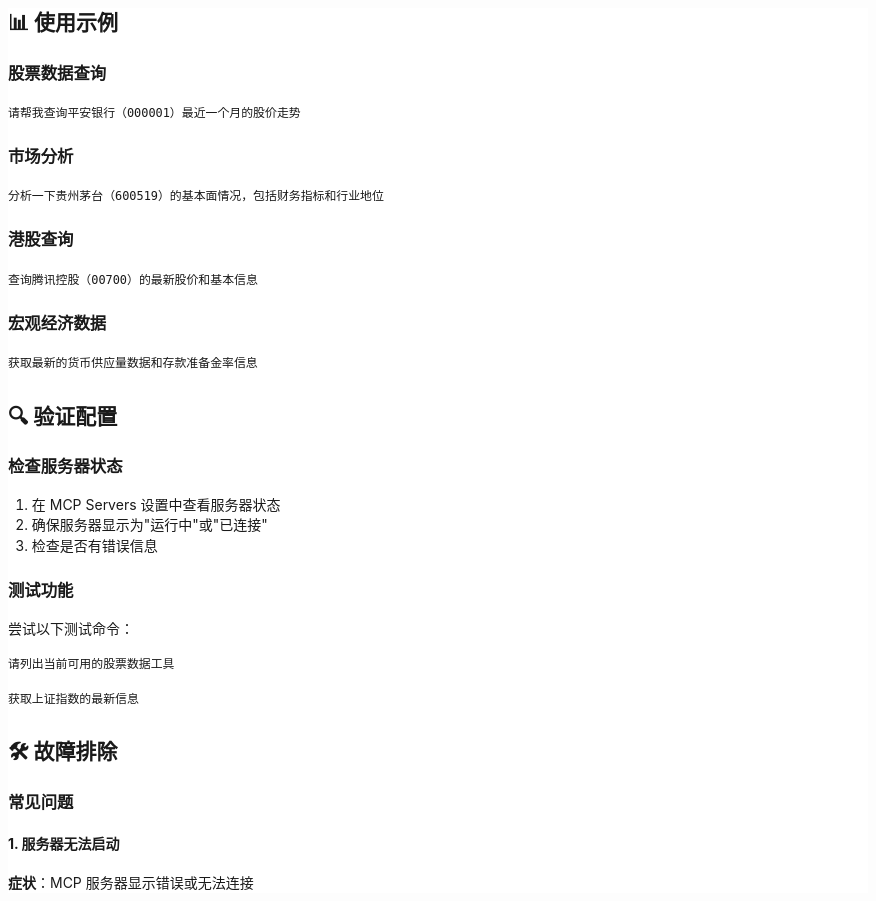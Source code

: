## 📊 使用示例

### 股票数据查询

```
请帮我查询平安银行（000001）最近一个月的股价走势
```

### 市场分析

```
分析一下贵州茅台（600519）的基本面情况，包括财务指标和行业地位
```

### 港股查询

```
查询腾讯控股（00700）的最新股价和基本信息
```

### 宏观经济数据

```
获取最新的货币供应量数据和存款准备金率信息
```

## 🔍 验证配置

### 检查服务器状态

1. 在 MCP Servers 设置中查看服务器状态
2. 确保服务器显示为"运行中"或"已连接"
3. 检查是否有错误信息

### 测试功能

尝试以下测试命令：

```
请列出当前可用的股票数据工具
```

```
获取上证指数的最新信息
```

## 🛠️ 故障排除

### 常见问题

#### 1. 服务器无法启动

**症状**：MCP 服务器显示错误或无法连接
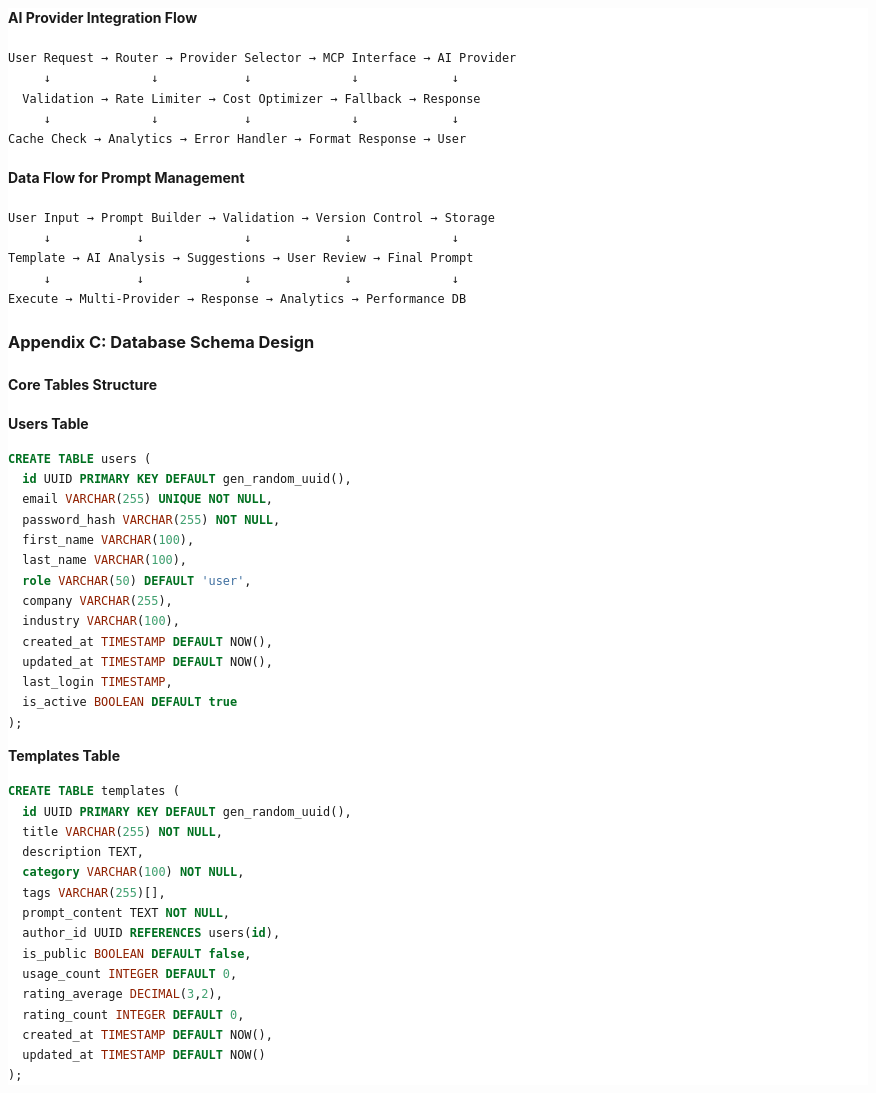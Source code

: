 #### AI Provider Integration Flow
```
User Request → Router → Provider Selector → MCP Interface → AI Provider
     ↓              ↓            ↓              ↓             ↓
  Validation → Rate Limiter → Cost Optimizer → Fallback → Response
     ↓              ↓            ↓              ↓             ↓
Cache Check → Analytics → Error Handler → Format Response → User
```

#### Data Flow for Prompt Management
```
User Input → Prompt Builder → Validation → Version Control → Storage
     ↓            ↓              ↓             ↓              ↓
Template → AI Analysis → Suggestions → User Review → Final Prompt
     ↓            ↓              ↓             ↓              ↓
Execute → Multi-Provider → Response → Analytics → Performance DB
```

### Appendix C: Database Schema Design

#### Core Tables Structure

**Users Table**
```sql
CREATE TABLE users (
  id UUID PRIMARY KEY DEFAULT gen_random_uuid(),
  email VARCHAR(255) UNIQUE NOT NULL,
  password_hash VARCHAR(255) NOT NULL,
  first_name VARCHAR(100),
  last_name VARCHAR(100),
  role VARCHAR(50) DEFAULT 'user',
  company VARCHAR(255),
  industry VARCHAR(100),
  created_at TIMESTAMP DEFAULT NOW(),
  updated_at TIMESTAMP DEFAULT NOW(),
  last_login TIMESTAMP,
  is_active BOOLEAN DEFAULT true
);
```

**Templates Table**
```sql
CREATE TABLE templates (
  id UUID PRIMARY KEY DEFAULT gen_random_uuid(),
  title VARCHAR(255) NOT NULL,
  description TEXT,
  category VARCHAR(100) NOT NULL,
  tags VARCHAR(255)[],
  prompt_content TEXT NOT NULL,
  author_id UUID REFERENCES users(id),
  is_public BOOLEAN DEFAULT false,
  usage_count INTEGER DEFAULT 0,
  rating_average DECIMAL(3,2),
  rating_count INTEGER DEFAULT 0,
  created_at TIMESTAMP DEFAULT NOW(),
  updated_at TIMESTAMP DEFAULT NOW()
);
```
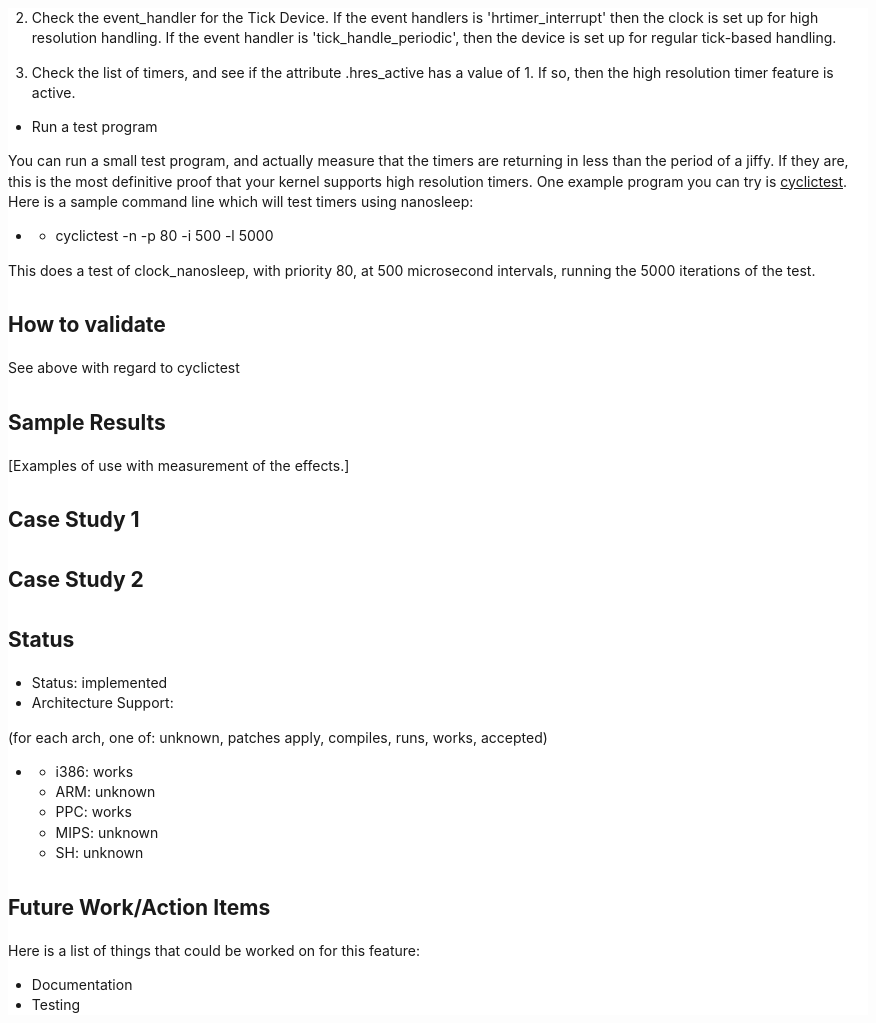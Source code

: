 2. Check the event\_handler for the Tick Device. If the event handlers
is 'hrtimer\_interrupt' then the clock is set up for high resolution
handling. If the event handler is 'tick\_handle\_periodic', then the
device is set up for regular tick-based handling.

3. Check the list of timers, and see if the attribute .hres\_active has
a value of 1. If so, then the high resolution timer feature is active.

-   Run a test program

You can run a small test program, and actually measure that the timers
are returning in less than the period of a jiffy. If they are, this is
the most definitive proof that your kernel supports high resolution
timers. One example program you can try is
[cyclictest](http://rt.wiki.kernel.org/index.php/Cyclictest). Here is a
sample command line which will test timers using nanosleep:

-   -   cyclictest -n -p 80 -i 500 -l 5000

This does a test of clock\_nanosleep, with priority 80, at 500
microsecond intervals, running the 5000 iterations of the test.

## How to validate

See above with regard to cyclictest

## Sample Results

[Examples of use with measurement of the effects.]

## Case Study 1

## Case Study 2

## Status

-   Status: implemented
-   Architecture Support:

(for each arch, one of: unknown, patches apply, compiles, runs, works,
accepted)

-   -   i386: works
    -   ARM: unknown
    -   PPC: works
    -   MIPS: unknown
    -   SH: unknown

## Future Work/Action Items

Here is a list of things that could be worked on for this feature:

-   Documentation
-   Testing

▬▬▬▬▬▬

HOW TO COMPLETE THIS TASK -> Where the string "that" occurs in a line of the listing, copy the line.

REPLY TO THE TASK ->
You can run a small test program, and actually measure that the timers
the most definitive proof that your kernel supports high resolution
Here is a list of things that could be worked on for this feature:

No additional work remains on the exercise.